Good morning folks,
I’m new to Elixir and have a project I’d like to build, but I think I might be a little out of my depth.
I want to make an SSH server which, instead of presenting a command prompt, presents a simple game in the terminal.
I’ve found jbenden/esshd and a couple of small examples of Erlang’s own :ssh module. However, all the examples I can find seem to accept input line by line. The user types a command then the user presses enter, then the full line they typed is sent to the server and my code can read it and do something with it.
I’m wondering if this is a gap in my knowledge about how SSH works. With a normal command-line application, I know there are arcane escape sequences I can send to any given terminal emulator that will put it into raw/non-canonical mode; all nicely abstracted away behind ncurses so I don’t have to think about them.
But in this application, there is no terminal, at least not one I’m aware of.
By what mechanism can I signal to an SSH client that as soon as the user presses an arrow key, I want to hear about it?
Not exaclty grasping if you really want to run your ssh server or you just want to run a custom shell, but it will be probably worth reading on:
terminal emulator
shell (eg bash)
ANSI escape codes
It seems that you just need to run standard ssh but have a different shell (then bash) set for a user.
The special codes that are sent by the shell app are interpreted by you ur terminal emulator (eg gnome terminal) and the SSH server just passes them through as strings.
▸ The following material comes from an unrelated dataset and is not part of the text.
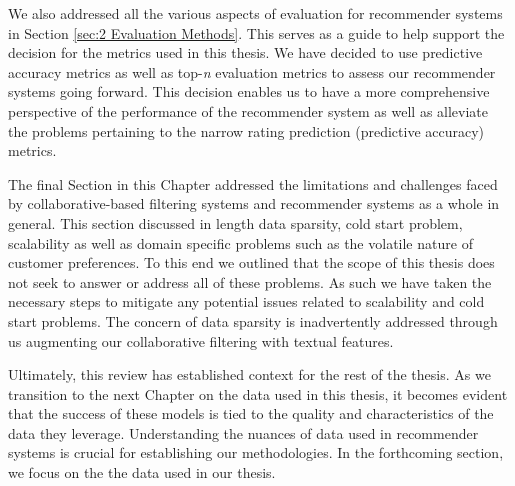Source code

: We also addressed all the various aspects of evaluation for recommender systems in Section \ref{sec:2 Evaluation Methods}. This serves as a guide to help support the decision for the metrics used in this thesis. We have decided to use predictive accuracy metrics as well as top-\textit{n} evaluation metrics to assess our recommender systems going forward. This decision enables us to have a more comprehensive perspective of the performance of the recommender system as well as alleviate the problems pertaining to the narrow rating prediction (predictive accuracy) metrics.

The final Section in this Chapter addressed the limitations and challenges faced by collaborative-based filtering systems and recommender systems as a whole in general. This section discussed in length data sparsity, cold start problem, scalability as well as domain specific problems such as the volatile nature of customer preferences. To this end we outlined that the scope of this thesis does not seek to answer or address all of these problems. As such we have taken the necessary steps to mitigate any potential issues related to scalability and cold start problems. The concern of data sparsity is inadvertently addressed through us augmenting our collaborative filtering with textual features.

Ultimately, this review has established context for the rest of the thesis. As we transition to the next Chapter on the data used in this thesis, it becomes evident that the success of these models is tied to the quality and characteristics of the data they leverage. Understanding the nuances of data used in recommender systems is crucial for establishing our methodologies. In the forthcoming section, we focus on the the data used in our thesis.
Hi Marcin! Thanks for your suggestion.
I should clarify – for the sake of security, and the simplicity of the design, I don’t want to just make a custom shell and put it behind sshd.
I want to use the SSH daemon module included with OTP; that way the server and all the application logic can be part of the same application, and I could handle many concurrent clients in parallel as separate processes.
I have looked at ANSI escape codes, but to the best of my knowledge there’s no way to put a terminal into non-canonical mode using escape sequences alone. The thing that seems to do what I need is termios, but I’m not sure how that’d work over SSH, or how I could interface with it from Elixir.